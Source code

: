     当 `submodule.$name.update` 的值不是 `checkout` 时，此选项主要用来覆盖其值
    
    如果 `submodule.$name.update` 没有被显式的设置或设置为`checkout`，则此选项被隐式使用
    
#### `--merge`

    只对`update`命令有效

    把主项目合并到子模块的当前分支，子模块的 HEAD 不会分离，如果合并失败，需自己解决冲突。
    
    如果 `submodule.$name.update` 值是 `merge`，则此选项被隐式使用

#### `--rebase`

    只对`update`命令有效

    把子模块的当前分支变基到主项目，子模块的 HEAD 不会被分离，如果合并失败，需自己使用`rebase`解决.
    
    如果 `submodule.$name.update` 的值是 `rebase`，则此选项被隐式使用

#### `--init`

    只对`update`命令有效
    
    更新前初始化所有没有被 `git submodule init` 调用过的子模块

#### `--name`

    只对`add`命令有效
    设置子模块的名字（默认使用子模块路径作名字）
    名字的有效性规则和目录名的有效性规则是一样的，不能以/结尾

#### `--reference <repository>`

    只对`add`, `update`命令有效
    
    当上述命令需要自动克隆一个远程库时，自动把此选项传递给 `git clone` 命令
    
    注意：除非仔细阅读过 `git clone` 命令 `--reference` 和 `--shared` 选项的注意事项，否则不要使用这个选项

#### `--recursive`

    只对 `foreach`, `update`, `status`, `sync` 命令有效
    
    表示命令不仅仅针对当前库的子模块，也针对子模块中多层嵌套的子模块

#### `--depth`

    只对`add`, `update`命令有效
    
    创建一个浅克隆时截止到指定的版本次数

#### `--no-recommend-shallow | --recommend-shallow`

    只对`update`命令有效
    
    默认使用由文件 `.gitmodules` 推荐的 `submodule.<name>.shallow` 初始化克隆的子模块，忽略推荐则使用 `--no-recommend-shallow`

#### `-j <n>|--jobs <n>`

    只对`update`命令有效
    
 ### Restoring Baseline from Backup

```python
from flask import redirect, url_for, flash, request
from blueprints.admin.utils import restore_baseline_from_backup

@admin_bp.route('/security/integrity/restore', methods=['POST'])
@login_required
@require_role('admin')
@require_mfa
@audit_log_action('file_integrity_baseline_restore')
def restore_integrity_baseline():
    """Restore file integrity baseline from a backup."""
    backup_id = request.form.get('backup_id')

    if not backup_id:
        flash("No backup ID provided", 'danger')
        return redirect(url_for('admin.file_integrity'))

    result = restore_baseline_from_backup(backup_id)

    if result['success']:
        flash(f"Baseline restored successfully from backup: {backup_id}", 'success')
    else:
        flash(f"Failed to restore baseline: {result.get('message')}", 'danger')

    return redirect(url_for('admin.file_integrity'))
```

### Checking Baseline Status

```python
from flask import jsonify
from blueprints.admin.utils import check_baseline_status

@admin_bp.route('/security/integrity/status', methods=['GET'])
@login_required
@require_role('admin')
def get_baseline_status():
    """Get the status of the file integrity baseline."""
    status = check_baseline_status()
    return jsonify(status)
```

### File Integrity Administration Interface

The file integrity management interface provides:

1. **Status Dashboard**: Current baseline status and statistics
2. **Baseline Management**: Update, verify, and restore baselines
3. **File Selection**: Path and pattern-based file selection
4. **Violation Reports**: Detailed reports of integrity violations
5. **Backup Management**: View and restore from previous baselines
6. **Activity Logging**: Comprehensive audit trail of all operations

**What to work on**: Your reply should consist of one number: how many lines of the material above include the word "init".

**Answer**: 2